- **WORK TO COMPLETE**
Where the string "from" shows up in a line of the records, copy that line.

Saved entries
========================================
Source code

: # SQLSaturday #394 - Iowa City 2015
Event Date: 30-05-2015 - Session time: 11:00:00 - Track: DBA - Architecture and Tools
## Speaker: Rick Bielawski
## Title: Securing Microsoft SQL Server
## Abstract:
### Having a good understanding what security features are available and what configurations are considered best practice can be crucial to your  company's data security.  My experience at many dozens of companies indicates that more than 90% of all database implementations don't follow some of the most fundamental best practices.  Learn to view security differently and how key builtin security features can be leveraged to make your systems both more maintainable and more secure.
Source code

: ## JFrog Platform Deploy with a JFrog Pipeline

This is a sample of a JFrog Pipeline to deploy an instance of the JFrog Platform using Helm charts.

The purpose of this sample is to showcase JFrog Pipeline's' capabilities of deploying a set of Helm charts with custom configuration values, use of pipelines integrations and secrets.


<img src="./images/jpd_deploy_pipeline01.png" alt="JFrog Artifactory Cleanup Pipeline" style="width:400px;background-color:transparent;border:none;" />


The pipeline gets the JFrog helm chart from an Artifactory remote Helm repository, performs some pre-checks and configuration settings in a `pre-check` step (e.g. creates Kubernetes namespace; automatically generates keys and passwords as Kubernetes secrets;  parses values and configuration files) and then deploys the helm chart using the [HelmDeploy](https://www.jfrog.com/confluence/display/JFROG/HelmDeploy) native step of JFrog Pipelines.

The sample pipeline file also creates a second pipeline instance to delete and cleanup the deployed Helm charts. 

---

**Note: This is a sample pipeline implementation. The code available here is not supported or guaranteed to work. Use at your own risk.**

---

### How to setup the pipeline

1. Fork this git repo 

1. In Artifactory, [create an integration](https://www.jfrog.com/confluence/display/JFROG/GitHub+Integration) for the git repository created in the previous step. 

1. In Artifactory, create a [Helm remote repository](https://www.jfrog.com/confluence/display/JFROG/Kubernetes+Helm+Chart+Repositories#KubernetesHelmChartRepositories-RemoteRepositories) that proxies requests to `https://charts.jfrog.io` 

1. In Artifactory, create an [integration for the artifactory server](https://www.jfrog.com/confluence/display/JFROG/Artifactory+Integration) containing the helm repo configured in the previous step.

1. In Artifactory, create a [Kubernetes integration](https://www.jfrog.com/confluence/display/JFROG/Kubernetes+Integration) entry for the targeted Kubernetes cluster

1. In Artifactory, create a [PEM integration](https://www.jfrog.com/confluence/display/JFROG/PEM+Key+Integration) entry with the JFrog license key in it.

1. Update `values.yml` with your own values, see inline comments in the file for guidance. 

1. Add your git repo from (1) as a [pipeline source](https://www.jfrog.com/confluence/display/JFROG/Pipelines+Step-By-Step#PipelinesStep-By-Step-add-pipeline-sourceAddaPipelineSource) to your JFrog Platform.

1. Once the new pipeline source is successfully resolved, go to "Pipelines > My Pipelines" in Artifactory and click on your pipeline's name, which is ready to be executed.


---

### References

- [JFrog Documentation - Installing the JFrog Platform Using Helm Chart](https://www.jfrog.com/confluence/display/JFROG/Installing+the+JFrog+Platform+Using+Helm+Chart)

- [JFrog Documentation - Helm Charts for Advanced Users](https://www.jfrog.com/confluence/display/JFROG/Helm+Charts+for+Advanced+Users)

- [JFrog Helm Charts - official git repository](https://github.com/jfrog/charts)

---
========================================
- **THE ANSWER**
The pipeline gets the JFrog helm chart from an Artifactory remote Helm repository, performs some pre-checks and configuration settings in a `pre-check` step (e.g. creates Kubernetes namespace; automatically generates keys and passwords as Kubernetes secrets;  parses values and configuration files) and then deploys the helm chart using the [HelmDeploy](https://www.jfrog.com/confluence/display/JFROG/HelmDeploy) native step of JFrog Pipelines.
1. Add your git repo from (1) as a [pipeline source](https://www.jfrog.com/confluence/display/JFROG/Pipelines+Step-By-Step#PipelinesStep-By-Step-add-pipeline-sourceAddaPipelineSource) to your JFrog Platform.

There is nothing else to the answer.